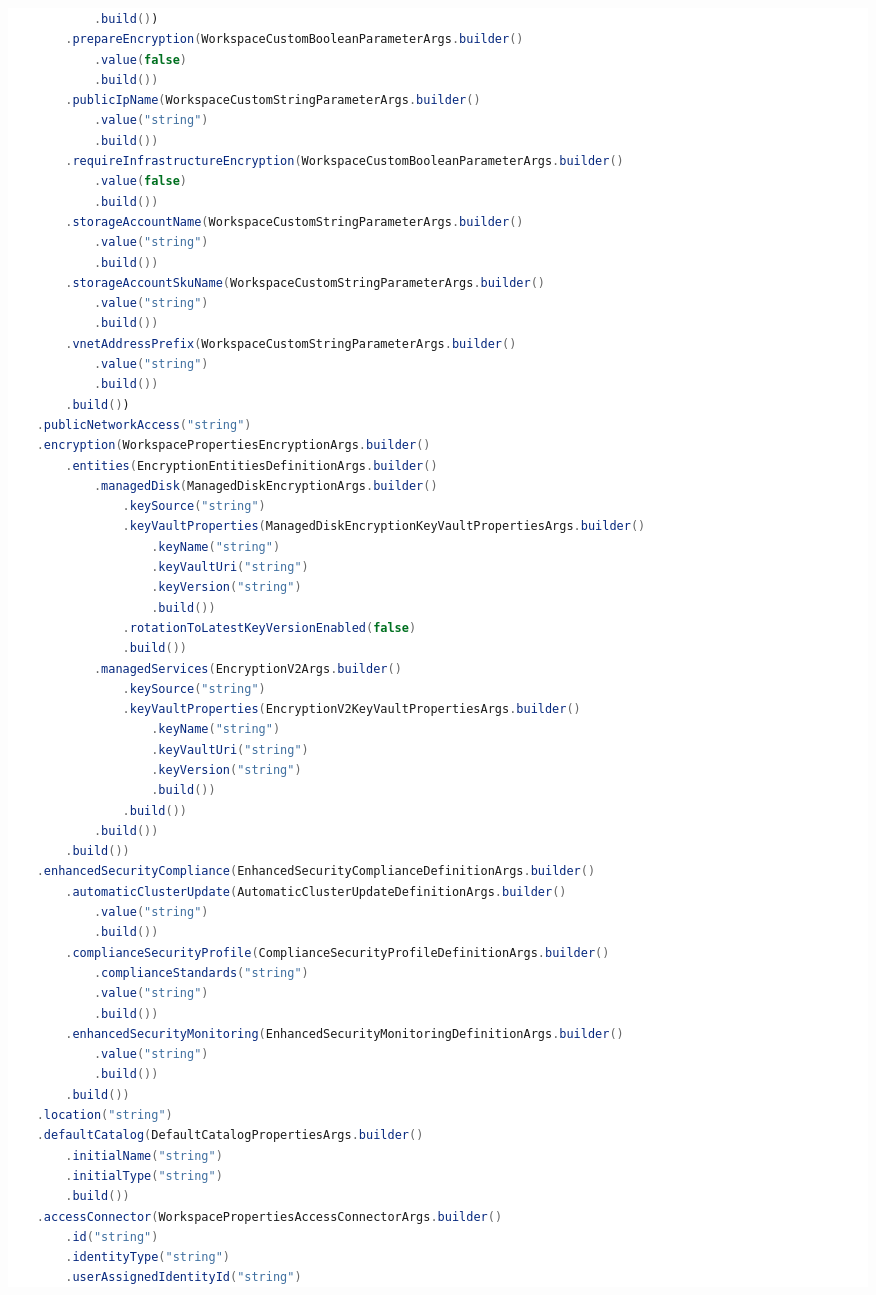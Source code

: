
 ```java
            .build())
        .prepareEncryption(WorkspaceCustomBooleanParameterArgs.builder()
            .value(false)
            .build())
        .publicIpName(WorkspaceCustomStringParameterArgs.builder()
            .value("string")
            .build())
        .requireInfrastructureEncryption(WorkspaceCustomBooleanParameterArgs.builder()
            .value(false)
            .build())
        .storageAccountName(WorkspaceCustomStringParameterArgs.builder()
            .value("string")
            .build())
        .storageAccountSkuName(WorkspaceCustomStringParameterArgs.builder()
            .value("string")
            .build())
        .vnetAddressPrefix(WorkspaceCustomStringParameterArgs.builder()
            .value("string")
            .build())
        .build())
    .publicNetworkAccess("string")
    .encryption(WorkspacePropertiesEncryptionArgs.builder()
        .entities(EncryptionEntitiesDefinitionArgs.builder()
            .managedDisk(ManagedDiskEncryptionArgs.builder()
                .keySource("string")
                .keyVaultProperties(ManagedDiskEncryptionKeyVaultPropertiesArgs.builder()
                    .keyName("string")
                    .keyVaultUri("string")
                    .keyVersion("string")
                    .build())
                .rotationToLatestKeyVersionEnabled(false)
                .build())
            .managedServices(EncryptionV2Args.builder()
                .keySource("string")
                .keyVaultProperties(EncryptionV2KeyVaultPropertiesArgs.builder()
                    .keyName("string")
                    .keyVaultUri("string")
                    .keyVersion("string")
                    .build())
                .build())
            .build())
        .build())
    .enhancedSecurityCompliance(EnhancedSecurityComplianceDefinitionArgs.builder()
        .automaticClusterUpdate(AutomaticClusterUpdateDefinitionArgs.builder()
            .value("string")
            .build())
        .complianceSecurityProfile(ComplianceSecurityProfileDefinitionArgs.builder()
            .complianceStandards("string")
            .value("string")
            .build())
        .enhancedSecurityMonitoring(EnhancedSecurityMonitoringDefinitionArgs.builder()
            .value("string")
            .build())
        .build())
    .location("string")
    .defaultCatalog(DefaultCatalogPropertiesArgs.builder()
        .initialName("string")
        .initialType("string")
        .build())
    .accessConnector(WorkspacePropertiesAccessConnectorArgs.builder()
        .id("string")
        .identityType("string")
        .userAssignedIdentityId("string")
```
:::
With "WorkspaceCustomBooleanParameterArgs" as the string to match, show every line of the entries above that has it.

        .prepareEncryption(WorkspaceCustomBooleanParameterArgs.builder()
        .requireInfrastructureEncryption(WorkspaceCustomBooleanParameterArgs.builder()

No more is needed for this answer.